The North-east headlines are bleak. Sales growth lags badly behind the UK, forward orders are weak, and nearly 40% of firms expect turnover to fall in 2026, with half forecasting declining profits. Yet the striking feature is not just the depth of pessimism, but its concentration. Unlike the national picture, where weakness is diffuse and tentative, North-east sentiment is decisive and directional.

Businesses are not confused about the outlook; they are acting as if a lower-growth environment is now the base case.

This matters because it explains several other trends that we see in the report. Workforce contraction, reduced training spend, and subdued capital investment are often framed as evidence of economic malaise. However, they are also rational responses to an ongoing environment in which firms expect volatility, policy risk, and constrained margins to persist. In effect, many businesses are choosing balance-sheet resilience over expansion. Whilst that is not optimism, neither is it outright crisis - it is direction that is becoming embedded.

The same is true of pricing behaviour. While almost half of North-east firms expect to raise prices, this proportion is now lower than the UK average. That is not a sign of easing cost pressure — labour and utilities remain acute — but rather of competitive constraint. Firms appear acutely aware that pricing power is limited in their markets, particularly for those exposed to national or international competition. In that sense, the region appears to be adjusting faster to post-inflation realities than some of its UK peers.

Perhaps the most striking signal in the report is the contrast between domestic weakness and relative export strength. North-east firms continue to outperform nationally on overseas sales and forward export expectations. This export orientation reflects a region that has long operated in globally competitive sectors and is therefore structurally better equipped to seek demand elsewhere beyond a stagnating domestic economy. Whilst there is a clear risk here of an increasing offshoring of the supply-chain, the real systemic risk is perhaps that the domestic ecosystem becomes too thin to support them.

The widespread adoption of digital tools, AI, and automation reinforces this point. Over half of regional firms are using innovation extensively or moderately, primarily to drive productivity and efficiency. Together these are not the behaviours of an economy in retreat, but of firms attempting to decouple performance from local demand constraints. Innovation, in this context, is not about growth narratives; it is about survival and optionality.

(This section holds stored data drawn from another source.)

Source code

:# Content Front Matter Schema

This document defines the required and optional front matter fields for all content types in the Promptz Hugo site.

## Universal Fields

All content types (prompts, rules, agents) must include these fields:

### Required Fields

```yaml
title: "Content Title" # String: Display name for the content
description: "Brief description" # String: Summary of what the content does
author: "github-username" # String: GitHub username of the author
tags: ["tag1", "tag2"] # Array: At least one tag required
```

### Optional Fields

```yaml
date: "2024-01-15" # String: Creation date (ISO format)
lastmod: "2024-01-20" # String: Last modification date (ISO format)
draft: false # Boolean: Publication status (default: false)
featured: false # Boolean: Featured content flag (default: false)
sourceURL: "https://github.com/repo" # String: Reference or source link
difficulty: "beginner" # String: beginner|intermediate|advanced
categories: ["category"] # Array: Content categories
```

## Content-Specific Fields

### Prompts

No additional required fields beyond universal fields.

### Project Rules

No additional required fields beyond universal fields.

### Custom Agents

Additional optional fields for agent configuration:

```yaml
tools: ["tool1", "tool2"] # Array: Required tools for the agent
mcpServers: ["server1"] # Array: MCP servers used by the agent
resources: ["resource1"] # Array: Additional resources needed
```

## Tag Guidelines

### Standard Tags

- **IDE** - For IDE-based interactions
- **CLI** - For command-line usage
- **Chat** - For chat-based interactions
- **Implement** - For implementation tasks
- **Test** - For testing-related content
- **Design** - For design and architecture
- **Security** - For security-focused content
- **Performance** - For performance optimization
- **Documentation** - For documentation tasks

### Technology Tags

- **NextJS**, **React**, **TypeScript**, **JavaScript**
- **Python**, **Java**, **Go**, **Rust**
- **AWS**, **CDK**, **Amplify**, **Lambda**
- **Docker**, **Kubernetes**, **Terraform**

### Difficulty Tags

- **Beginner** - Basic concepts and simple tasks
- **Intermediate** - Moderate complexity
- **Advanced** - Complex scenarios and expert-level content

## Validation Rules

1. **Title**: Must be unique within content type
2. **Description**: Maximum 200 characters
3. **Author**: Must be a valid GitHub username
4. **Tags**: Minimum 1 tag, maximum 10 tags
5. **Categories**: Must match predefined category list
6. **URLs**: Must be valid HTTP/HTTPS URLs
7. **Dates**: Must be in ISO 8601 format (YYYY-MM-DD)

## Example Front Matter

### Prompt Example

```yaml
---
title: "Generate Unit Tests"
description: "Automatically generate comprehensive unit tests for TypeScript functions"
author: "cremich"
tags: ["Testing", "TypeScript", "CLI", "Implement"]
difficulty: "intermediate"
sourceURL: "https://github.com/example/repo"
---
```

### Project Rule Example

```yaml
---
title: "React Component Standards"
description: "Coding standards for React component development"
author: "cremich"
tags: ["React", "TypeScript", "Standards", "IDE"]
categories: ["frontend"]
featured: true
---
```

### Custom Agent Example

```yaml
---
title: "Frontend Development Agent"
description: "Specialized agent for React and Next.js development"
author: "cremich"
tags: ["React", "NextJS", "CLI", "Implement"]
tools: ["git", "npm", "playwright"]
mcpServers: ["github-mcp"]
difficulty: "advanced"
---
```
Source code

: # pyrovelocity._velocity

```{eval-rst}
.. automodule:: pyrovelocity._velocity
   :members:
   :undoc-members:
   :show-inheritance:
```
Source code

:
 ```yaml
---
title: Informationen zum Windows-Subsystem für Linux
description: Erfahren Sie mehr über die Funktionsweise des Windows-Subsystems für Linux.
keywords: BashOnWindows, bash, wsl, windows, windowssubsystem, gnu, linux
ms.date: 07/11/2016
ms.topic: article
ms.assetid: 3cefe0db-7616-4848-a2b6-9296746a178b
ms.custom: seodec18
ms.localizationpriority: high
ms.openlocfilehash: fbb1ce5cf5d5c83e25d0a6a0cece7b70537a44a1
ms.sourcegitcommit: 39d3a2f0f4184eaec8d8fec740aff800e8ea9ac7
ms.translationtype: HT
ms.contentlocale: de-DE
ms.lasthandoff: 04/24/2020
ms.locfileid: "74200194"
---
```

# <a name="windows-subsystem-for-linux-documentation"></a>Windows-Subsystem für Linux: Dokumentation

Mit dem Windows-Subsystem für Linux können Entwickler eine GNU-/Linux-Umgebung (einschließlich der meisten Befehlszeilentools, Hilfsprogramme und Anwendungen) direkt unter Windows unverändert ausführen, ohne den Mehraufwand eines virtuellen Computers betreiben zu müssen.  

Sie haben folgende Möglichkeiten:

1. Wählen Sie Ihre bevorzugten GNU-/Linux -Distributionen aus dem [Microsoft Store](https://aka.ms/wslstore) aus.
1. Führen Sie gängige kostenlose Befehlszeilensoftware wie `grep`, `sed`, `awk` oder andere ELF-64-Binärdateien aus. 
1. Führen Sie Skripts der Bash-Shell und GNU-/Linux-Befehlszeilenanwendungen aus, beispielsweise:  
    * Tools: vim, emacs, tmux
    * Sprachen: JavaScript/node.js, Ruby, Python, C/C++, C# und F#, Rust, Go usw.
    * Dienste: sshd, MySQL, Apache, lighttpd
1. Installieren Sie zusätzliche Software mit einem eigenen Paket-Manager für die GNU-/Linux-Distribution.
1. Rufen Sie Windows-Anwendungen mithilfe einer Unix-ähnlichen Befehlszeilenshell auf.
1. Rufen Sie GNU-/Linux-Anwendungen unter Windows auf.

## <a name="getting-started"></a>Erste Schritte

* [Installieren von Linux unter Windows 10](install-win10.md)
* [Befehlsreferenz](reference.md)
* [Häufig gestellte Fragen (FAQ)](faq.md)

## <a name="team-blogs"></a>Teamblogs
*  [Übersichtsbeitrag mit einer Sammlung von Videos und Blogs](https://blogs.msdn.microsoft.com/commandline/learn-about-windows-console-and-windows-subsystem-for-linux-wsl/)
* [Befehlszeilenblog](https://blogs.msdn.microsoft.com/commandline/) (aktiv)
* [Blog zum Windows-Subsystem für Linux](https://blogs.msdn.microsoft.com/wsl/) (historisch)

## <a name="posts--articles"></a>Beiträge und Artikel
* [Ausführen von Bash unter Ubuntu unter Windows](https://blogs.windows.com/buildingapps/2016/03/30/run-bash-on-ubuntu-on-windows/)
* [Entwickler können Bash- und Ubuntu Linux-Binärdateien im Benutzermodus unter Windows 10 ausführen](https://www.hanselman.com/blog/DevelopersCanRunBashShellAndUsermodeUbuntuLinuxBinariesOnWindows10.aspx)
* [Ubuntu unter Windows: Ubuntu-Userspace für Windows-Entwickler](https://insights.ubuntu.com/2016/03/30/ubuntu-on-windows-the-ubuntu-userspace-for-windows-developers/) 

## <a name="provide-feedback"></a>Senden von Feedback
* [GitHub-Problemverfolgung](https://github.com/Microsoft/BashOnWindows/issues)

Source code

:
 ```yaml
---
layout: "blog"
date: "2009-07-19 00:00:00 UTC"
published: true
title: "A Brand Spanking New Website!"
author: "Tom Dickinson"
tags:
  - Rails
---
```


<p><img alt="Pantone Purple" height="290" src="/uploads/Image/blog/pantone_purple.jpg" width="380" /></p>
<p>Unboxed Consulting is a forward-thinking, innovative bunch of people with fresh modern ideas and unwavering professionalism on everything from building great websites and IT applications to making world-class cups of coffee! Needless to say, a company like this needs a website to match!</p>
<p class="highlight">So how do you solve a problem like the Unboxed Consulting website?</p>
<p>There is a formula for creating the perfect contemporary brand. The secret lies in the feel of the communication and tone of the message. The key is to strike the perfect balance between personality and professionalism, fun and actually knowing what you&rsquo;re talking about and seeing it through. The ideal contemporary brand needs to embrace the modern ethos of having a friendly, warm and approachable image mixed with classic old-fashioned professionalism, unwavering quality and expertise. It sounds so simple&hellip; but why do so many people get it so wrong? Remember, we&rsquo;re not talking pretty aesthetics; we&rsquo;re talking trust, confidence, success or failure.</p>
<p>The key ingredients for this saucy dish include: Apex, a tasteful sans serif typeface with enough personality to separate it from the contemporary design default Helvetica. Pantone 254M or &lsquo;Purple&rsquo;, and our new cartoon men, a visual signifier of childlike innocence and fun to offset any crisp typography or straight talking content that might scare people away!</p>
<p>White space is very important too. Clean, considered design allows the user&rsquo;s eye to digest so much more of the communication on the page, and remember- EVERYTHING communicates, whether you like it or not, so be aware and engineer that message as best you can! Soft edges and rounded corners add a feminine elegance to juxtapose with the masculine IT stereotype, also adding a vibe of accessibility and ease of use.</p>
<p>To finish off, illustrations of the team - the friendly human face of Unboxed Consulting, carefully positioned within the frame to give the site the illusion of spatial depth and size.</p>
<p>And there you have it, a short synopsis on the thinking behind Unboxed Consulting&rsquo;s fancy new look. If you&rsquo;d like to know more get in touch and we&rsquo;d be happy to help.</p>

That framing also sheds light on the stark statistic that almost a third of businesses cite “survival” as their top priority. This is often read as terminal pessimism. But survival is also a strategy. It implies prioritisation, cost discipline, and selectivity - traits that, if combined with the region’s export capability and technical skill base, could form the foundations of a leaner but more durable economy.

Government policy, taxation, regulatory uncertainty, and the uneven impact of national decisions continue to impact more heavily on the North-east than elsewhere. But the more uncomfortable issue raised by the data is that it suggests many firms no longer expect policy reversal to restore confidence any time soon – and are reorganising accordingly.

The real risk, then, is not just one of short-term decline which we have witnessed over these past six quarters, but a slow normalisation of lower expectation. Whether the North-east emerges weaker or more resilient will depend on whether today’s defensive adaptations become a ceiling for future growth – or create tomorrow’s platform for renewal.